### [What is needed]
Check each line below for "como" and say how many have it, with no other words.

### [Given information]
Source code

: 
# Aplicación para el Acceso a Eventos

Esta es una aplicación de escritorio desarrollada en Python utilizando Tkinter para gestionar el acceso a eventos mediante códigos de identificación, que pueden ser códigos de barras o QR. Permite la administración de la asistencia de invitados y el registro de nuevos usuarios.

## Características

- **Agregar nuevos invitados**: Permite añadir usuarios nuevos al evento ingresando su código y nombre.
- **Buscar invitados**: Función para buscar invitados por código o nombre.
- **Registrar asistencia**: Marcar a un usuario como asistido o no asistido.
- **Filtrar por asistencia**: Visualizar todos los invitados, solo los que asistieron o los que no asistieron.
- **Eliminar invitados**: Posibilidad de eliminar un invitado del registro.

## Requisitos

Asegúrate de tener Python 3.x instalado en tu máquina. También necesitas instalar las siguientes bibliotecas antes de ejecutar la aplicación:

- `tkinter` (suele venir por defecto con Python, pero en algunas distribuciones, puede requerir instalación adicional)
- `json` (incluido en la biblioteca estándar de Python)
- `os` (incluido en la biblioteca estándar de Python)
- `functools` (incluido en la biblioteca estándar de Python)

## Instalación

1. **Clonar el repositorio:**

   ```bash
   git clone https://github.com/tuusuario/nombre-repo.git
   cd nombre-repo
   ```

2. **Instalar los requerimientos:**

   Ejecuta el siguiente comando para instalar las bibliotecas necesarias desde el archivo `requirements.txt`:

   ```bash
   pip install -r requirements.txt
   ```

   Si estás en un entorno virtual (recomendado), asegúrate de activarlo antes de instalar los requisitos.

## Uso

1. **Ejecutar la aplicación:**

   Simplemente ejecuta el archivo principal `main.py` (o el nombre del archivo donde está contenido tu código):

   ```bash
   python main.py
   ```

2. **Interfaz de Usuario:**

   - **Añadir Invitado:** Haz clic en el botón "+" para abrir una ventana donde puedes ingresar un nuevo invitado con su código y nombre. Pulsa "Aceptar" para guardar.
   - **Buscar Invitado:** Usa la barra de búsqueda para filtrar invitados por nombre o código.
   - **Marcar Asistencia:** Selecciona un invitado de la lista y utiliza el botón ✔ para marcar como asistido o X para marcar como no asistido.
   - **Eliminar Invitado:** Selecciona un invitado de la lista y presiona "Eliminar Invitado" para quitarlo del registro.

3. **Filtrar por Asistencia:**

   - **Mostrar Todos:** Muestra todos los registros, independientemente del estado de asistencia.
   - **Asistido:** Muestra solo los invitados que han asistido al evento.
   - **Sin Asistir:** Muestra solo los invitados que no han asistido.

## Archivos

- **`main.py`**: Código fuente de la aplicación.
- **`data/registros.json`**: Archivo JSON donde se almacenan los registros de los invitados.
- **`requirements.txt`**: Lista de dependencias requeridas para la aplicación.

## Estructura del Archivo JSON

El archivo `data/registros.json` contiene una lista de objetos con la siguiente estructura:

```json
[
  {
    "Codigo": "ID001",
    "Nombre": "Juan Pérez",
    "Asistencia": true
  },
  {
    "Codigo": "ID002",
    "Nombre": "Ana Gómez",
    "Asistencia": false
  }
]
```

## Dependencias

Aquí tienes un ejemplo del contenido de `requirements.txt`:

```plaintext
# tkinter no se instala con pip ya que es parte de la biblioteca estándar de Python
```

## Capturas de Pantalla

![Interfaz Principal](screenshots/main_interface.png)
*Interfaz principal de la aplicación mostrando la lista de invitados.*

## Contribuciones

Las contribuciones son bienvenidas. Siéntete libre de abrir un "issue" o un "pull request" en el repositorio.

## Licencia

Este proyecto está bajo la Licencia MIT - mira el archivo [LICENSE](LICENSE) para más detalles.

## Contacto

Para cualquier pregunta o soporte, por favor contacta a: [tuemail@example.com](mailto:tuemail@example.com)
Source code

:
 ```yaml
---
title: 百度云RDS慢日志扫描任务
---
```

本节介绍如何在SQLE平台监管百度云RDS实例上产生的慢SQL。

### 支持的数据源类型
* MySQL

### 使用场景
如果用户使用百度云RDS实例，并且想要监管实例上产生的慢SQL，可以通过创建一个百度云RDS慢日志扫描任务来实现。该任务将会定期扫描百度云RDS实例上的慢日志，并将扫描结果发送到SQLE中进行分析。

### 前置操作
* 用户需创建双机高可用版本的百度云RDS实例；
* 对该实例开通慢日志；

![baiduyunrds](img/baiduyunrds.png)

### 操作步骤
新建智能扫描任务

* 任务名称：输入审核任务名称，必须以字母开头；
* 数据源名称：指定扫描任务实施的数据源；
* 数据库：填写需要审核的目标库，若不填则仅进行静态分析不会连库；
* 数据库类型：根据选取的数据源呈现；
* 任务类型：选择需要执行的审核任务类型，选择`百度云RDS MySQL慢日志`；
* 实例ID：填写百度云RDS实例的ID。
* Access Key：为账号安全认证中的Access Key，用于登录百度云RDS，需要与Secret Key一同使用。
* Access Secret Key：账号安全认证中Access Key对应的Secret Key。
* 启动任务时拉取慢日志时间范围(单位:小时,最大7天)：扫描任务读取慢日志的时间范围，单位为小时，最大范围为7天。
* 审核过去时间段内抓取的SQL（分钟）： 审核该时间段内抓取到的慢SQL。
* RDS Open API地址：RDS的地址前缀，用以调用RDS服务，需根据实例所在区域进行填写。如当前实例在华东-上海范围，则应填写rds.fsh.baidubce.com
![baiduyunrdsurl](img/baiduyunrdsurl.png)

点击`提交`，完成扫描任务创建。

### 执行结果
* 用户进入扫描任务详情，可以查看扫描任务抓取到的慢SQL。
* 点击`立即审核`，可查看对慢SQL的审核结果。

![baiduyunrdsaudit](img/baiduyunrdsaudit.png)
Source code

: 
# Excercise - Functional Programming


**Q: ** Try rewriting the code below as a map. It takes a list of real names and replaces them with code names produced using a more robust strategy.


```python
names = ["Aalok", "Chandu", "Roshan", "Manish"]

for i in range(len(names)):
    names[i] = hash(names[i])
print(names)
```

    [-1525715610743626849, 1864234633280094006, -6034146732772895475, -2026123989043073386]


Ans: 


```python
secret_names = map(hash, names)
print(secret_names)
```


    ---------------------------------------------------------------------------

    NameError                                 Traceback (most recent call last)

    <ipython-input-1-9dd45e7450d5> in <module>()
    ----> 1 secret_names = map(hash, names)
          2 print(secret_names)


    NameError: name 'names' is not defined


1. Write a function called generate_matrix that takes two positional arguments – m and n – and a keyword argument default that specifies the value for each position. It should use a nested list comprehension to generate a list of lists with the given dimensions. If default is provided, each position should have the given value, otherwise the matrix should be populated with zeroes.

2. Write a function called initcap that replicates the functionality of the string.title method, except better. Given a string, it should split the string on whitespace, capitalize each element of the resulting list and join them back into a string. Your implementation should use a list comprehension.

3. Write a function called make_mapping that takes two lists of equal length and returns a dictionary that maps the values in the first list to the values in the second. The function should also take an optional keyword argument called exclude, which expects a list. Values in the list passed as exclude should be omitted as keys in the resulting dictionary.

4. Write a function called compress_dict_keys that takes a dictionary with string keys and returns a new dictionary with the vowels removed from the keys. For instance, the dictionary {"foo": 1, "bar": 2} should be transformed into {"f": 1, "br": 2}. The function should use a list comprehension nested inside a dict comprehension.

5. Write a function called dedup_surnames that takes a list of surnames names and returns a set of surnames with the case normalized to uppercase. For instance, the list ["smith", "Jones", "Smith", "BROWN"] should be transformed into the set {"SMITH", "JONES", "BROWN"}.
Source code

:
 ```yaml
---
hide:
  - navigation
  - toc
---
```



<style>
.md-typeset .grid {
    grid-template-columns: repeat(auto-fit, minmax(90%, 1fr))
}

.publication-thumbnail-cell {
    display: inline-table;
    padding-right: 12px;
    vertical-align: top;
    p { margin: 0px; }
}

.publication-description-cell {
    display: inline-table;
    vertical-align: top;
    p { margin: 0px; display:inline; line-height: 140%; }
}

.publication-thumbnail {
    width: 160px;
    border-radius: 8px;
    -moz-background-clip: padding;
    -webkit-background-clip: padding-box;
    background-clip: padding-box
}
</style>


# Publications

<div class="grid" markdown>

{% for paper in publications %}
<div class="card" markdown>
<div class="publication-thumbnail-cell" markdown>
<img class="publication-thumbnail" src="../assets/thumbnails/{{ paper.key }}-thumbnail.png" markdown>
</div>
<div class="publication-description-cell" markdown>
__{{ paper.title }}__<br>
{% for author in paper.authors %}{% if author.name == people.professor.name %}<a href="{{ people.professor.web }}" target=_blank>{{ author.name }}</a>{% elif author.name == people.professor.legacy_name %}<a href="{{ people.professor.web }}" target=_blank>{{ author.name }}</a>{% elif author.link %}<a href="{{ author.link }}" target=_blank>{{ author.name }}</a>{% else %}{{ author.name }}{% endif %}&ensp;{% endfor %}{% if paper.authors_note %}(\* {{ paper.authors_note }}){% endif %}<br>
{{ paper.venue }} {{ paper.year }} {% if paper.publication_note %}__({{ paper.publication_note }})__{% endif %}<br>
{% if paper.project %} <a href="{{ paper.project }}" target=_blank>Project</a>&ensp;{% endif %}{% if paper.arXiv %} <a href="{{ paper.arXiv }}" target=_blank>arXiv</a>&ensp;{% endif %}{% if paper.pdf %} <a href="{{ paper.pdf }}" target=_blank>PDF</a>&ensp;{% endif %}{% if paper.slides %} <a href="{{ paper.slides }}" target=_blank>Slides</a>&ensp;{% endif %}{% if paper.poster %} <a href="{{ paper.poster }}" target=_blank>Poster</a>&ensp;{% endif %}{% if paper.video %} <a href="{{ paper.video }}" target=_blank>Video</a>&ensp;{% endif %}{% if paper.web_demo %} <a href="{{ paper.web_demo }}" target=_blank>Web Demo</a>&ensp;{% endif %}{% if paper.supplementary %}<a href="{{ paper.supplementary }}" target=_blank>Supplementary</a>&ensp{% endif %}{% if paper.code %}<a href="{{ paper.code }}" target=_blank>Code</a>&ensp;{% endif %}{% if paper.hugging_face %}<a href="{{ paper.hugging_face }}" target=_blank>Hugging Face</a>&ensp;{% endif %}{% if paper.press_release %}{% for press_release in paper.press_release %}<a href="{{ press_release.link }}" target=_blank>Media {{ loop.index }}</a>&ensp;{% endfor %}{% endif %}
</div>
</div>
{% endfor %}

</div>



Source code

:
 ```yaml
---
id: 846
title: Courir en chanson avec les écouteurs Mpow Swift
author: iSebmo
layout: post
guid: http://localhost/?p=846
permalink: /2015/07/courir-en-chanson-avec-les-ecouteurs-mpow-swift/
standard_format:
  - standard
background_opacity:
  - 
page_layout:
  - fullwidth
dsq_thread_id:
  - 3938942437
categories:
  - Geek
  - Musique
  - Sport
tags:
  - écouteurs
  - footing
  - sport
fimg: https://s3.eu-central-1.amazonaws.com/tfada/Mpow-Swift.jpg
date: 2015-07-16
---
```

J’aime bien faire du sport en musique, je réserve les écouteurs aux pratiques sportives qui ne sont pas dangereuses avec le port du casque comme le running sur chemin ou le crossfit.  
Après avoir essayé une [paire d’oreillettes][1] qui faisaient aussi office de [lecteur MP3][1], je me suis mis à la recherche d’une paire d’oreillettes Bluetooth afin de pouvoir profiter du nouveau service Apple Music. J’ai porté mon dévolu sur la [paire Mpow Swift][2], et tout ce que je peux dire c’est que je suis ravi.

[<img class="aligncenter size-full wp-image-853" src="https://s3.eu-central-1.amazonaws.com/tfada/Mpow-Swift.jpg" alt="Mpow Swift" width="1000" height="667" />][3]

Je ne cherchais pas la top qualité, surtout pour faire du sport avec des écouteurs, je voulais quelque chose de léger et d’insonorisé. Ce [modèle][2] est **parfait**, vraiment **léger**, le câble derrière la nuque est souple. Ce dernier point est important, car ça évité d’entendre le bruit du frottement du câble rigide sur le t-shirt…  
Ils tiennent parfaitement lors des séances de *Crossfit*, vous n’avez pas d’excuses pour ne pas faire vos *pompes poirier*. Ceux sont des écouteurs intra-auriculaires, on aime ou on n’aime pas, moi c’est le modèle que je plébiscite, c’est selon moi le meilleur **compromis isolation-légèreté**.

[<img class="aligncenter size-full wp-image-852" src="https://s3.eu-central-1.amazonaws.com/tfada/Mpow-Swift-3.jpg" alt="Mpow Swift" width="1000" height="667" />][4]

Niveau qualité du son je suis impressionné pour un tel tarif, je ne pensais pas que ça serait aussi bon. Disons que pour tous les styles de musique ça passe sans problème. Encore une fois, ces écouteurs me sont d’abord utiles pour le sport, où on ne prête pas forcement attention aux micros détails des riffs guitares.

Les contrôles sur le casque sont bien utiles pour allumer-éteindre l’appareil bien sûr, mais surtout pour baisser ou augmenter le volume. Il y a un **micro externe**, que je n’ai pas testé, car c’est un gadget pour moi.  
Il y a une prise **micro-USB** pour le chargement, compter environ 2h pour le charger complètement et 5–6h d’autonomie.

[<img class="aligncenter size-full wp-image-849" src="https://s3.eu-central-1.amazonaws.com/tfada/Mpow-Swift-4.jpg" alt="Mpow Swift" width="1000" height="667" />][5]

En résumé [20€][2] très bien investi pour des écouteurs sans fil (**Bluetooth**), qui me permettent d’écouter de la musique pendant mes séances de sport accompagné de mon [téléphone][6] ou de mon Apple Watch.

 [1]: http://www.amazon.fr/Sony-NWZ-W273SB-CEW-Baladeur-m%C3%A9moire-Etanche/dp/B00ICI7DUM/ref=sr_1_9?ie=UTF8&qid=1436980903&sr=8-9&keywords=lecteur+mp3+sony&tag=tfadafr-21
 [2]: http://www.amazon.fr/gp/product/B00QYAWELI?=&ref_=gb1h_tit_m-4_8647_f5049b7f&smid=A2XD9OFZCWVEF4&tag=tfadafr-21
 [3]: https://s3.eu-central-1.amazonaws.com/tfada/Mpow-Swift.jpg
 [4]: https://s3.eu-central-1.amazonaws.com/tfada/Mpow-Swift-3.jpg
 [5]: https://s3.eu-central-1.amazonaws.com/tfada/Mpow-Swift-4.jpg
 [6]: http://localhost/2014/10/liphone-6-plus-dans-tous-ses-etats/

### [Problem solution]
2